Ellos, los inexistentes, los bífidos misereres con máscaras y antorchas a la par del muro; sibilas y valles del que encarna su efigie en el olivo enorme. Pero también la remembranza de sus males, los episodios que salieron de la memoria para ocultarse en el lugar de paso: el bar, la canción, la calle, el bosque, la cama a veces, el patio o sala dispuesta a ocupar el sueño. Todo lo que parece y desapareció, lo que nunca hubo y fue dado al conjugarse. Ellos, los tres, fundidos bajo el orden de su caos.

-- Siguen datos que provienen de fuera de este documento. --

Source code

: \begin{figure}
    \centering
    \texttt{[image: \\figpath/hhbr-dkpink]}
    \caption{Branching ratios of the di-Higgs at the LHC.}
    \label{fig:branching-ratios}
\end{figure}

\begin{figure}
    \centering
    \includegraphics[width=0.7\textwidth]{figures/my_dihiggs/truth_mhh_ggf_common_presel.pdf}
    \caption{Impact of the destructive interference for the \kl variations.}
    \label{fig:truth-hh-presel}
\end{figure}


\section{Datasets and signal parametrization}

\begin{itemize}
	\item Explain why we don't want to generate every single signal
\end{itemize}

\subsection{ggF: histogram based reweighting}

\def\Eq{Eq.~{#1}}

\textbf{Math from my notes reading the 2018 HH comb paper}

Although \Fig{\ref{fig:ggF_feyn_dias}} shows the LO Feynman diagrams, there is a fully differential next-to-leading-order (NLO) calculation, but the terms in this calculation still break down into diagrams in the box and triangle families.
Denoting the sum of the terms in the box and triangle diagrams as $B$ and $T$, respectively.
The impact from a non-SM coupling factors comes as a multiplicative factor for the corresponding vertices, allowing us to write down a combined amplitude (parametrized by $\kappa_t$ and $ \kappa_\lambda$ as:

Aquí todo huele a mierda —dice la rata— Pero no me quejo, este lugar no sería el mismo si no oliera así, y creo que yo no sería yo si este olor no fuera él. De manera que uno se acostumbra a todo: por ejemplo, llegar a la casa y ver la cama tendida sin nadie más que nosotros para hurgarla, saborear el postre después de la cena y darse cuenta que no hubo cena, ni siquiera postre; que todo lo que hay es inútil e innecesario y, por tanto, doblemente inútil; que ningún espacio es suficiente; que nada es poco y todo es demasiado; que entre más me demore menos llego; que entre menos avance más camino; que la llaga es punzada por el dedo solo cuando la llaga elige ser herida; que no hay lugar si no hay memoria; que la memoria sin un lugar no habitaría; que los triunfos valen más cuando son empujados por fracasos; que en medio del afán, quedarse quieto es un avance; que después de tanta especulación uno termina por labrar en las mentiras más clamadas.

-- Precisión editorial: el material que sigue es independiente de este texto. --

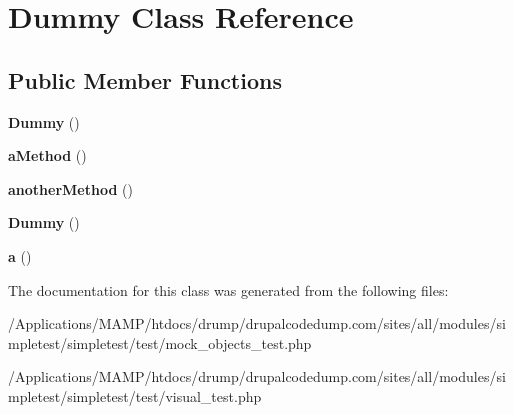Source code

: \hypertarget{class_dummy}{
\section{Dummy Class Reference}
\label{class_dummy}
}
\subsection*{Public Member Functions}
\begin{DoxyCompactItemize}
\item 
\hypertarget{class_dummy_afe03b8568b4af57481b092f8356ca041}{
{\bfseries Dummy} ()}
\label{class_dummy_afe03b8568b4af57481b092f8356ca041}

\item 
\hypertarget{class_dummy_ae6a1c73a190ac0877d39e5e51a8e8df8}{
{\bfseries aMethod} ()}
\label{class_dummy_ae6a1c73a190ac0877d39e5e51a8e8df8}

\item 
\hypertarget{class_dummy_af16cb67a60e09bc17e42be14f0419cd4}{
{\bfseries anotherMethod} ()}
\label{class_dummy_af16cb67a60e09bc17e42be14f0419cd4}

\item 
\hypertarget{class_dummy_afe03b8568b4af57481b092f8356ca041}{
{\bfseries Dummy} ()}
\label{class_dummy_afe03b8568b4af57481b092f8356ca041}

\item 
\hypertarget{class_dummy_a059d91c36863661567d8753cabaabadf}{
{\bfseries a} ()}
\label{class_dummy_a059d91c36863661567d8753cabaabadf}

\end{DoxyCompactItemize}


The documentation for this class was generated from the following files:\begin{DoxyCompactItemize}
\item 
/Applications/MAMP/htdocs/drump/drupalcodedump.com/sites/all/modules/simpletest/simpletest/test/mock\_\-objects\_\-test.php\item 
/Applications/MAMP/htdocs/drump/drupalcodedump.com/sites/all/modules/simpletest/simpletest/test/visual\_\-test.php\end{DoxyCompactItemize}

Pero la rata es rata porque el mundo la hizo así —dice el conejo— Ella bien pudo ser un sapo o un limón; volar como un buitre o enroscarse como una víbora, no por actitud sino por nombre, quiero decir, ella es lo que es, no lo que su nombre implica que sea. Volar no la hace buitre y enroscarme no la hace víbora, pero la complejidad de “eso” que no conoce la obliga a moldearse en el poder de lo que para el resto ella necesita ser.
Pero yo —continúa diciendo— yo que me esmero por llegar a tiempo y siempre llego antes que todos, fingiendo precisión, yo que lucho por los alcances inagotables del extremo y la inanidad de las horas, no puedo darme el lujo de posesionarme sobre lo posesionado; yo estoy hecho para cosas grandes, rápidas y grandes. La rapidez, mientras no vaya acompañada por la paciencia, resulta estéril.

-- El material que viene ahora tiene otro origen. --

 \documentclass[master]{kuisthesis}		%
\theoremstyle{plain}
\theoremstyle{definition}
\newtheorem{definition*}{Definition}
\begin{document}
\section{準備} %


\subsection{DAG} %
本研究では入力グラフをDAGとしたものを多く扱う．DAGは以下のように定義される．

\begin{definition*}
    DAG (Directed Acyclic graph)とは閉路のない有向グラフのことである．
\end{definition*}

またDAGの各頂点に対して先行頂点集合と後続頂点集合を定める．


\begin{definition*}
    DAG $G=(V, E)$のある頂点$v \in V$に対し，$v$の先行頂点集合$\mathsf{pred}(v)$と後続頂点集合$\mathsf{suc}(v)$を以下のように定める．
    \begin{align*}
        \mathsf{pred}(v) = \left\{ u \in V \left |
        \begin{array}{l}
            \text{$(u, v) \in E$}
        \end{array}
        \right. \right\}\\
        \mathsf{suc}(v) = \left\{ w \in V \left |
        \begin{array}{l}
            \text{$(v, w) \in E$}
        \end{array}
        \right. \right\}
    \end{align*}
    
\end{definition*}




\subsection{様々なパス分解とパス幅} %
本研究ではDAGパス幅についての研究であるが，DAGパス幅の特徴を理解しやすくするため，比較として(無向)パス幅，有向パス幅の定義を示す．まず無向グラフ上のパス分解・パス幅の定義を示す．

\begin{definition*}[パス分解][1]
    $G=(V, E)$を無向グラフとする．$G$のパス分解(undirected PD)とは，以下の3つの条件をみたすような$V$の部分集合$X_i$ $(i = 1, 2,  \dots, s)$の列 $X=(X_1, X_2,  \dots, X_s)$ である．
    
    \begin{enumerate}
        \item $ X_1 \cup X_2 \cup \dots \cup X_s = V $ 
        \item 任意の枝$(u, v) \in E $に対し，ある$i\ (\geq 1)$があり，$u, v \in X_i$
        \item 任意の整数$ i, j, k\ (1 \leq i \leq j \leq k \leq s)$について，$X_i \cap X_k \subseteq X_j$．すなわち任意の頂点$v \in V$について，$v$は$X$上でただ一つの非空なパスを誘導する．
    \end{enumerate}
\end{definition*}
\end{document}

Y así mismo el engranaje es cruel —opina la sardina— Afortunadamente yo cuento con mi locura, (la que me ha llevado a amarlos tanto); doy mi vida por ustedes, mi alma por ustedes, mi sangre por ustedes, y sobre todo, (y esto es mucho decir) doy mi locura por ustedes. Chicos, enserio, los quiero, los quiero, los quiero. A los dos. Los quiero tanto como cuando les digo a cada uno que los quiero, pidiéndoles a su vez que no le digan al otro lo que dije, porque en verdad los quiero.
Si ustedes supieran lo que he tenido que pasar para llegar hasta este punto: muchas comas, muchas letras, muchos puntos. Y ahora éste, este punto que vale más que los otros porque es el último (hasta que deje de serlo). Mil veces aguantando sed en mi estanque de felpa, mil veces pasando frío, mudando escamas, intentando trepar hasta la copa del árbol. Pero no, ustedes no saben, ustedes no entienden mi amor que se abre como una oruga al querer volar; ustedes que van y vienen transitando lo ajeno, lo oculto, lo escondido, ustedes que corren como nadie, menosprecian el linaje de mi entorno.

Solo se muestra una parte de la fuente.